4)      How might different people understand this message differently from me?

Well it might be easy to say that other people would understand this message differently from me as they lack my paranoid and cynical nature, but I digress. Kellner states that a person’s interpretation of media; can be influenced by their own background. For example a ‘regular person’ may be able to merely go through the three stories with their family and not see them as the celebrity and pop culture worship as commented on by Camille Paglia. More over the interpretation over reasons for which TV family a person would rather live with would differ entirely from one person to the next. Furthermore the idea of the favourite childhood memory would be entirely different as each person brings a separate value basis for which memory rates as the best. Earlier also it was mentioned that the designers used palm card like signs and signifiers. This is only effective if a person is of a cultural discourse that recognises these as a sign for palm cards.

 

5)      What is omitted from this message?

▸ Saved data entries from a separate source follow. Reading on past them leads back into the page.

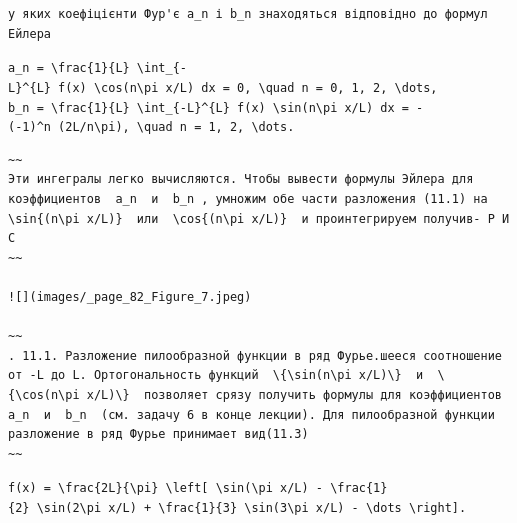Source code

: \documentclass[
  ukrainian,
]{article}
\begin{document}
\begin{verbatim}
у яких коефіцієнти Фур'є a_n і b_n знаходяться відповідно до формул Ейлера
\end{verbatim}

\texttt{a\_n\ =\ \textbackslash{}frac\{1\}\{L\}\ \textbackslash{}int\_\{-L\}\^{}\{L\}\ f(x)\ \textbackslash{}cos(n\textbackslash{}pi\ x/L)\ dx\ =\ 0,\ \textbackslash{}quad\ n\ =\ 0,\ 1,\ 2,\ \textbackslash{}dots,}
\texttt{b\_n\ =\ \textbackslash{}frac\{1\}\{L\}\ \textbackslash{}int\_\{-L\}\^{}\{L\}\ f(x)\ \textbackslash{}sin(n\textbackslash{}pi\ x/L)\ dx\ =\ -(-1)\^{}n\ (2L/n\textbackslash{}pi),\ \textbackslash{}quad\ n\ =\ 1,\ 2,\ \textbackslash{}dots.}

\begin{verbatim}
~~
Эти ингегралы легко вычисляются. Чтобы вывести формулы Эйлера для коэффициентов  a_n  и  b_n , умножим обе части разложения (11.1) на  \sin{(n\pi x/L)}  или  \cos{(n\pi x/L)}  и проинтегрируем получив- Р И С
~~

![](images/_page_82_Figure_7.jpeg)

~~
. 11.1. Разложение пилообразной функции в ряд Фурье.шееся соотношение от -L до L. Ортогональность функций  \{\sin(n\pi x/L)\}  и  \{\cos(n\pi x/L)\}  позволяет срязу получить формулы для коэффициентов  a_n  и  b_n  (см. задачу 6 в конце лекции). Для пилообразной функции разложение в ряд Фурье принимает вид(11.3)
~~
\end{verbatim}

\texttt{f(x)\ =\ \textbackslash{}frac\{2L\}\{\textbackslash{}pi\}\ \textbackslash{}left{[}\ \textbackslash{}sin(\textbackslash{}pi\ x/L)\ -\ \textbackslash{}frac\{1\}\{2\}\ \textbackslash{}sin(2\textbackslash{}pi\ x/L)\ +\ \textbackslash{}frac\{1\}\{3\}\ \textbackslash{}sin(3\textbackslash{}pi\ x/L)\ -\ \textbackslash{}dots\ \textbackslash{}right{]}.}
\end{document}
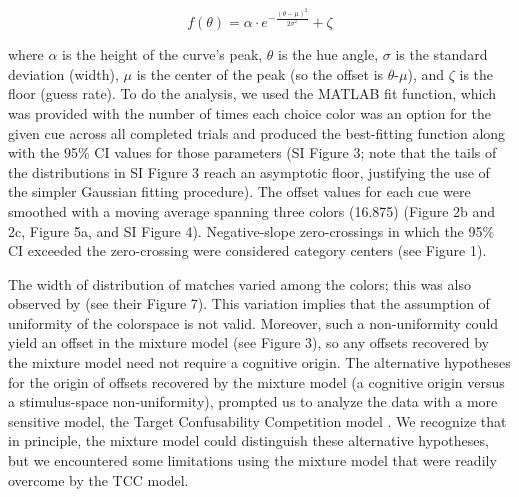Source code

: \documentclass[9pt,biorxiv,lineno,onehalfspacing]{lapreprint}
\begin{document}
\begin{refsection}


\begin{equation} \label{eq:GaussianEquation}
    f(\theta) = {\alpha} \cdot e^{-\frac{(\theta-{\mu})^2}{2{\sigma}^2}} + {\zeta}        
\end{equation}



where $\alpha$ is the height of the curve's peak, $\theta$ is the hue angle, $\sigma$ is the standard deviation (width), $\mu$ is the center of the peak (so the offset is $\theta$-$\mu$), and $\zeta$ is the floor (guess rate). 
To do the analysis, we used the MATLAB fit function, which was provided with the number of times each choice color was an option for the given cue across all completed trials and produced the best-fitting function along with the 95\% CI values for those parameters (SI Figure 3; note that the tails of the distributions in SI Figure 3 reach an asymptotic floor, justifying the use of the simpler Gaussian fitting procedure). 
The offset values for each cue were smoothed with a moving average spanning three colors (16.875\degree{}) (Figure 2b and 2c, Figure 5a, and SI Figure 4). Negative-slope zero-crossings in which the 95\% CI exceeded the zero-crossing were considered category centers (see Figure 1).

The width of distribution of matches varied among the colors; this was also observed by \citet{bae_why_2015} (see their Figure 7). 
This variation implies that the assumption of uniformity of the colorspace is not valid. 
Moreover, such a non-uniformity could yield an offset in the mixture model (see Figure 3), so any offsets recovered by the mixture model need not require a cognitive origin.  
The alternative hypotheses for the origin of offsets recovered by the mixture model (a cognitive origin versus a stimulus-space non-uniformity), prompted us to analyze the data with a more sensitive model, the Target Confusability Competition model \citep{schurgin_psychophysical_2020}.
We recognize that in principle, the mixture model could distinguish these alternative hypotheses, but we encountered some limitations using the mixture model that were readily overcome by the TCC model. 


\end{refsection}
\end{document}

Perhaps the only thing that can be said of these three stories in terms of what is omitted is the ‘why’. Why are these deemed to have been the best three conversation starters to have been placed on the packaging for the family meal. Kellner et al gives a rather cynical explanation. That it is the job of media to sell something to the consumer (Kellner, 2005). This is not too far as stretch as we have to remember that this is a piece of McDonalds packaging that has been specifically designed to appeal to select target audience of the ‘regular family’. A regular family with the imposed views, values and culture that supports the ‘way it is’ for society. Indeed it does the job of tying together all the stereotypical images of the modern western family that comes from the Americanised culture. Perhaps what is omitted from this is the view point that is not from the imposed ‘way it is’ image that the message intends to reinforce. The Jean Paul Satre reading, politically passionate family whose dinner conversation would rival that of even the most enlightened of Plato’s republic.

 

Through the course of this seemingly long winded ramble I have attempted to point out that even the most innocuous of media, the humble McDonalds package. Can contain highly interesting and problematic content for the media literate citizen to enjoy. That indeed every piece of media that we take in should be questioned so that we do not become the ‘coach potato’ that Thoman talks about in her writing. Because after all as Socrates said the unexamined life is not worth living, and as life today is told to us by the media we must examine everything they say.